• DATASET RECORDS:
● ● ● ● ● ● ●
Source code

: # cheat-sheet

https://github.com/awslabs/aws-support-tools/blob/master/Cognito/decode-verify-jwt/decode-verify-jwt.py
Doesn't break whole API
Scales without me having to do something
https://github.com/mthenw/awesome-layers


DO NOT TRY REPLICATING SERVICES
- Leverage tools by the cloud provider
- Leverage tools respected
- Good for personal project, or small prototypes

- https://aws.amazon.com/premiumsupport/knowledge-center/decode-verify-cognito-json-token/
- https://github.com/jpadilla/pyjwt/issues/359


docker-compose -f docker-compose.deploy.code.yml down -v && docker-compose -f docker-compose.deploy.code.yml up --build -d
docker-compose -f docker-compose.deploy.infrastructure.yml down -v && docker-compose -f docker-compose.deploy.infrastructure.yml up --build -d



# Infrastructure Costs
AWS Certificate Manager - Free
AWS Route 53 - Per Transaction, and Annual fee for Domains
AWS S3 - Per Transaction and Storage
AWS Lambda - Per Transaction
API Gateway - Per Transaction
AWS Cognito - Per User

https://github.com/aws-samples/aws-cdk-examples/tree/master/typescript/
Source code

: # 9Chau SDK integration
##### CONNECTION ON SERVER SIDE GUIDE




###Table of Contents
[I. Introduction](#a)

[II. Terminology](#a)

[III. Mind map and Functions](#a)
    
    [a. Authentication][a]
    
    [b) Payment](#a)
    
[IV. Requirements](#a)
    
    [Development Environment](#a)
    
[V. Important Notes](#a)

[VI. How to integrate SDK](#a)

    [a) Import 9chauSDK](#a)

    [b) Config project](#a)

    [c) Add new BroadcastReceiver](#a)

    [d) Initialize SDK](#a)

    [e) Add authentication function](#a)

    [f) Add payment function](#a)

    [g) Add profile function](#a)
● ● ● ● ● ● ●
• WORK ORDER:
Search the records for the word "deploy" and copy every line where it occurs.

• SOLUTION:
docker-compose -f docker-compose.deploy.code.yml down -v && docker-compose -f docker-compose.deploy.code.yml up --build -d
docker-compose -f docker-compose.deploy.infrastructure.yml down -v && docker-compose -f docker-compose.deploy.infrastructure.yml up --build -d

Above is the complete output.